Republicans in Congress push rate regulation ban and cuts to low-income program.

(credit: Aurich Lawson / Thinkstock)

Republican lawmakers are working on two proposals that would hinder Federal Communications Commission efforts to help consumers.

The House of Representatives may vote as soon as this week on a measure that could disrupt net neutrality rules by stripping the FCC of rate regulation authority, The Hill reported. Separately, the House Subcommittee on Communications and Technology on Wednesday will hold a hearing on a bill that would limit the amount of money the FCC's Lifeline program could spend helping poor people purchase Internet service.

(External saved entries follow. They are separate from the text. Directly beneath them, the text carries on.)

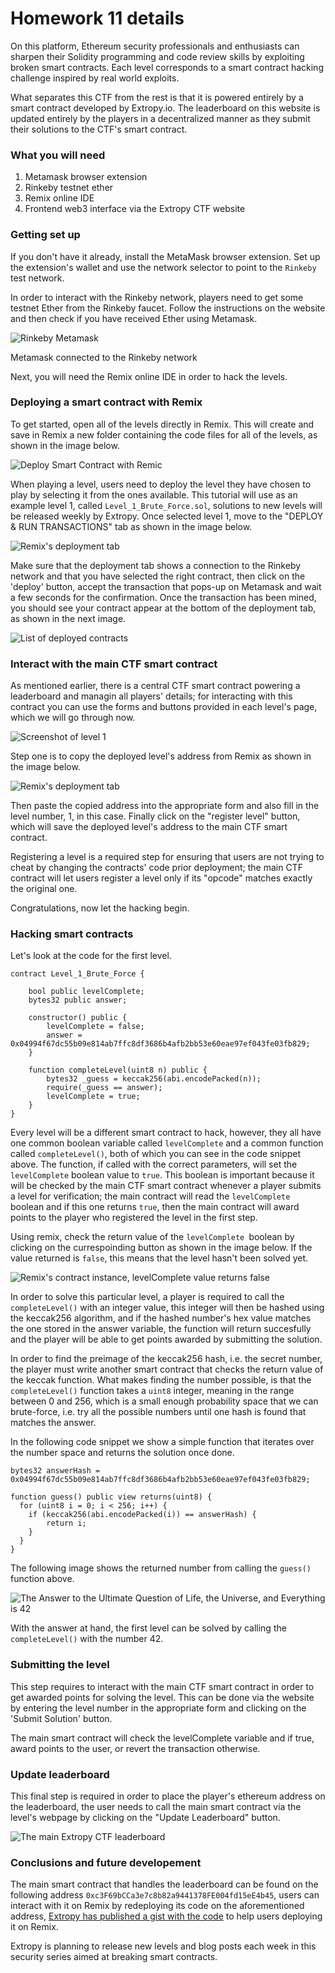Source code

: # Homework 11 details

On this platform, Ethereum security professionals and enthusiasts can sharpen their Solidity programming and code review skills by exploiting broken smart contracts. Each level corresponds to a smart contract hacking challenge inspired by real world exploits.

What separates this CTF from the rest is that it is powered entirely by a smart contract developed by Extropy.io. The leaderboard on this website is updated entirely by the players in a decentralized manner as they submit their solutions to the CTF's smart contract.

### What you will need
1. Metamask browser extension
2. Rinkeby testnet ether
3. Remix online IDE
4. Frontend web3 interface via the Extropy CTF website


### Getting set up

If you don't have it already, install the MetaMask browser extension. Set up the extension's wallet and use the network selector to point to the `Rinkeby` test network.

In order to interact with the Rinkeby network, players need to get some testnet Ether from the Rinkeby faucet. Follow the instructions on the website and then check if you have received Ether using Metamask.

![Rinkeby Metamask](./Images/rinkeby.png)

Metamask connected to the Rinkeby network

Next, you will need the Remix online IDE in order to hack the levels.

### Deploying a smart contract with Remix

To get started, open all of the levels directly in Remix. This will create and save in Remix a new folder containing the code files for all of the levels, as shown in the image below.

![Deploy Smart Contract with Remic](./Images/gists.png)


When playing a level, users need to deploy the level they have chosen to play by selecting it from the ones available. This tutorial will use as an example level 1, called `Level_1_Brute_Force.sol`, solutions to new levels will be released weekly by Extropy. Once selected level 1, move to the "DEPLOY & RUN TRANSACTIONS" tab as shown in the image below.

![Remix's deployment tab](./Images/deploy.png)

Make sure that the deployment tab shows a connection to the Rinkeby network and that you have selected the right contract, then click on the 'deploy' button, accept the transaction that pops-up on Metamask and wait a few seconds for the confirmation. Once the transaction has been mined, you should see your contract appear at the bottom of the deployment tab, as shown in the next image.

![List of deployed contracts](./Images/deployed.png)

### Interact with the main CTF smart contract

As mentioned earlier, there is a central CTF smart contract powering a leaderboard and managin all players' details; for interacting with this contract you can use the forms and buttons provided in each level's page, which we will go through now.

![Screenshot of level 1](./Images/deployed.png)

Step one is to copy the deployed level's address from Remix as shown in the image below.

![Remix's deployment tab](./Images/Clipboard.png)

Then paste the copied address into the appropriate form and also fill in the level number, 1, in this case. Finally click on the "register level" button, which will save the deployed level's address to the main CTF smart contract.

Registering a level is a required step for ensuring that users are not trying to cheat by changing the contracts' code prior deployment; the main CTF contract will let users register a level only if its "opcode" matches exactly the original one.

Congratulations, now let the hacking begin.

### Hacking smart contracts

Let's look at the code for the first level.

  ```Solidity 
  contract Level_1_Brute_Force {

      bool public levelComplete;
      bytes32 public answer;

      constructor() public {
          levelComplete = false;
          answer = 0x04994f67dc55b09e814ab7ffc8df3686b4afb2bb53e60eae97ef043fe03fb829;
      }

      function completeLevel(uint8 n) public {
          bytes32 _guess = keccak256(abi.encodePacked(n));
          require(_guess == answer);
          levelComplete = true;
      }
  }
  ```

Every level will be a different smart contract to hack, however, they all have one common boolean variable called `levelComplete` and a common function called `completeLevel()`, both of which you can see in the code snippet above. The function, if called with the correct parameters, will set the `levelComplete` boolean value to `true`. This boolean is important because it will be checked by the main CTF smart contract whenever a player submits a level for verification; the main contract will read the `levelComplete` boolean and if this one returns `true`, then the main contract will award points to the player who registered the level in the first step.

Using remix, check the return value of the `levelComplete `boolean by clicking on the currespoinding button as shown in the image below. If the value returned is `false`, this means that the level hasn't been solved yet.

![Remix's contract instance, levelComplete value returns false](./Images/levelComplete.png)

In order to solve this particular level, a player is required to call the `completeLevel()` with an integer value, this integer will then be hashed using the keccak256 algorithm, and if the hashed number's hex value matches the one stored in the answer variable, the function will return succesfully and the player will be able to get points awarded by submitting the solution.

In order to find the preimage of the keccak256 hash, i.e. the secret number, the player must write another smart contract that checks the return value of the keccak function. What makes finding the number possible, is that the `completeLevel()` function takes a `uint8` integer, meaning in the range between 0 and 256, which is a small enough probability space that we can brute-force, i.e. try all the possible numbers until one hash is found that matches the answer.

In the following code snippet we show a simple function that iterates over the number space and returns the solution once done.

  ```solidity
  bytes32 answerHash = 0x04994f67dc55b09e814ab7ffc8df3686b4afb2bb53e60eae97ef043fe03fb829;

  function guess() public view returns(uint8) {
    for (uint8 i = 0; i < 256; i++) {
      if (keccak256(abi.encodePacked(i)) == answerHash) {
          return i;
      }
    }
  }
  ```

The following image shows the returned number from calling the `guess()` function above.

![The Answer to the Ultimate Question of Life, the Universe, and Everything is 42](./Images/guess.png)

With the answer at hand, the first level can be solved by calling the `completeLevel()` with the number 42.

### Submitting the level

This step requires to interact with the main CTF smart contract in order to get awarded points for solving the level. This can be done via the website by entering the level number in the appropriate form and clicking on the 'Submit Solution' button.

The main smart contract will check the levelComplete variable and if true, award points to the user, or revert the transaction otherwise.

### Update leaderboard

This final step is required in order to place the player's ethereum address on the leaderboard, the user needs to call the main smart contract via the level's webpage by clicking on the "Update Leaderboard" button.

![The main Extropy CTF leaderboard](./Images/leaderboard.png)

### Conclusions and future developement

The main smart contract that handles the leaderboard can be found on the following address `0xc3F69bCCa3e7c8b82a9441378FE004fd15eE4b45`, users can interact with it on Remix by redeploying its code on the aforementioned address, [Extropy has published a gist with the code](https://remix.ethereum.org/#gist=07704c90e2c6fe5ca3054b1f61b76a69&optimize=false&runs=200&evmVersion=null&version=soljson-v0.8.7+commit.e28d00a7.js) to help users deploying it on Remix.

Extropy is planning to release new levels and blog posts each week in this security series aimed at breaking smart contracts.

The rate regulation bill, approved by the Energy and Commerce Committee over objections from Democrats last month, would strip the FCC of authority to set broadband rates or review whether a rate is reasonable. Although the FCC has no plans to tell broadband providers exactly what they can charge, FCC Chairman Tom Wheeler argued last month that the bill's broad language could prevent the FCC from enforcing net neutrality rules against blocking, throttling, and paid prioritization. The bill could also prevent the FCC from taking action against zero-rating schemes in which ISPs favor content by exempting it from data caps, and it would "cast doubt on the ability of the Commission to ensure that broadband providers receiving universal service subsidies do not overcharge their consumers," he argued.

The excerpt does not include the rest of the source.